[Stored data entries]
----------------------------------------
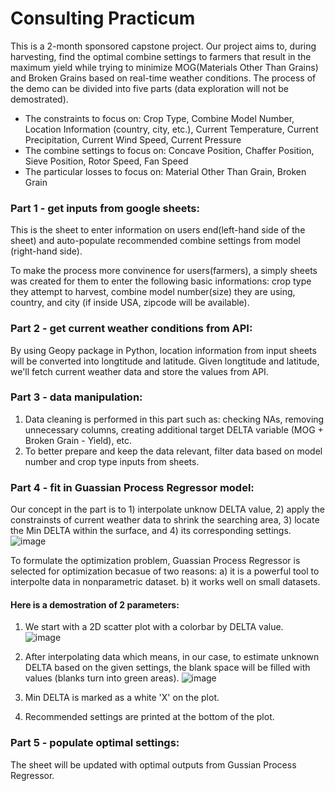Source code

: # Consulting Practicum

This is a 2-month sponsored capstone project. Our project aims to, during harvesting, find the optimal combine settings to farmers that result in the maximum yield while trying to minimize MOG(Materials Other Than Grains) and Broken Grains based on real-time weather conditions. The process of the demo can be divided into five parts (data exploration will not be demostrated).

- The constraints to focus on: Crop Type, Combine Model Number, Location Information (country, city, etc.), Current Temperature, Current Precipitation, Current Wind Speed, Current Pressure
- The combine settings to focus on:  Concave Position, Chaffer Position, Sieve Position, Rotor Speed, Fan Speed
- The particular losses to focus on: Material Other Than Grain, Broken Grain

### Part 1 - get inputs from google sheets:

This is the sheet to enter information on users end(left-hand side of the sheet) and auto-populate recommended combine settings from model (right-hand side).

To make the process more convinence for users(farmers), a simply sheets was created for them to enter the following basic informations: crop type they attempt to  harvest, combine model number(size) they are using, country, and city (if inside USA, zipcode will be available). 

### Part 2 - get current weather conditions from API:

By using Geopy package in Python, location information from input sheets will be converted into longtitude and latitude. Given longtitude and latitude, we'll fetch current weather data and store the values from API. 

### Part 3 - data manipulation:

1. Data cleaning is performed in this part such as: checking NAs, removing unnecessary columns, creating additional target DELTA variable (MOG + Broken Grain - Yield), etc.
2. To better prepare and keep the data relevant, filter data based on model number and crop type inputs from sheets. 

### Part 4 - fit in Guassian Process Regressor model:

Our concept in the part is to 1) interpolate unknow DELTA value, 2) apply the constrainsts of current weather data to shrink the searching area, 3) locate the Min DELTA within the surface, and 4) its corresponding settings.
![image](https://github.com/ruijing-xiong/consulting_practicum/assets/129993213/13cd2771-425d-419f-a1fe-f4c604aeb4c5)

To formulate the optimization problem, Guassian Process Regressor is selected for optimization becasue of two reasons:
a) it is a powerful tool to interpolte data in nonparametric dataset.
b) it works well on small datasets. 

  #### Here is a demostration of 2 parameters:
1. We start with a 2D scatter plot with a colorbar by DELTA value.  
![image](https://github.com/ruijing-xiong/consulting_practicum/assets/129993213/629f56d0-48ba-4f3b-b32e-abf4b9d91048)

2. After interpolating data which means, in our case, to estimate unknown DELTA based on the given settings, the blank space will be filled with values (blanks turn into green areas). 
![image](https://github.com/ruijing-xiong/consulting_practicum/assets/129993213/fb7ce5d5-1e83-4992-af6b-61f60e5da5e5)

3. Min DELTA is marked as a white 'X' on the plot. 
4. Recommended settings are printed at the bottom of the plot. 

### Part 5 - populate optimal settings:

The sheet will be updated with optimal outputs from Gussian Process Regressor.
----------------------------------------
## Task prompt
Every entry, exactly as written: transcribe it, passing over any pictures.

## The answer
Source code

: # Consulting Practicum

This is a 2-month sponsored capstone project. Our project aims to, during harvesting, find the optimal combine settings to farmers that result in the maximum yield while trying to minimize MOG(Materials Other Than Grains) and Broken Grains based on real-time weather conditions. The process of the demo can be divided into five parts (data exploration will not be demostrated).

- The constraints to focus on: Crop Type, Combine Model Number, Location Information (country, city, etc.), Current Temperature, Current Precipitation, Current Wind Speed, Current Pressure
- The combine settings to focus on:  Concave Position, Chaffer Position, Sieve Position, Rotor Speed, Fan Speed
- The particular losses to focus on: Material Other Than Grain, Broken Grain

### Part 1 - get inputs from google sheets:

This is the sheet to enter information on users end(left-hand side of the sheet) and auto-populate recommended combine settings from model (right-hand side).

To make the process more convinence for users(farmers), a simply sheets was created for them to enter the following basic informations: crop type they attempt to  harvest, combine model number(size) they are using, country, and city (if inside USA, zipcode will be available). 

### Part 2 - get current weather conditions from API:

By using Geopy package in Python, location information from input sheets will be converted into longtitude and latitude. Given longtitude and latitude, we'll fetch current weather data and store the values from API. 

### Part 3 - data manipulation:

1. Data cleaning is performed in this part such as: checking NAs, removing unnecessary columns, creating additional target DELTA variable (MOG + Broken Grain - Yield), etc.
2. To better prepare and keep the data relevant, filter data based on model number and crop type inputs from sheets. 

### Part 4 - fit in Guassian Process Regressor model:

Our concept in the part is to 1) interpolate unknow DELTA value, 2) apply the constrainsts of current weather data to shrink the searching area, 3) locate the Min DELTA within the surface, and 4) its corresponding settings.
![image](https://github.com/ruijing-xiong/consulting_practicum/assets/129993213/13cd2771-425d-419f-a1fe-f4c604aeb4c5)

To formulate the optimization problem, Guassian Process Regressor is selected for optimization becasue of two reasons:
a) it is a powerful tool to interpolte data in nonparametric dataset.
b) it works well on small datasets. 

  #### Here is a demostration of 2 parameters:
1. We start with a 2D scatter plot with a colorbar by DELTA value.  
![image](https://github.com/ruijing-xiong/consulting_practicum/assets/129993213/629f56d0-48ba-4f3b-b32e-abf4b9d91048)

2. After interpolating data which means, in our case, to estimate unknown DELTA based on the given settings, the blank space will be filled with values (blanks turn into green areas). 
![image](https://github.com/ruijing-xiong/consulting_practicum/assets/129993213/fb7ce5d5-1e83-4992-af6b-61f60e5da5e5)

3. Min DELTA is marked as a white 'X' on the plot. 
4. Recommended settings are printed at the bottom of the plot. 

### Part 5 - populate optimal settings:

The sheet will be updated with optimal outputs from Gussian Process Regressor.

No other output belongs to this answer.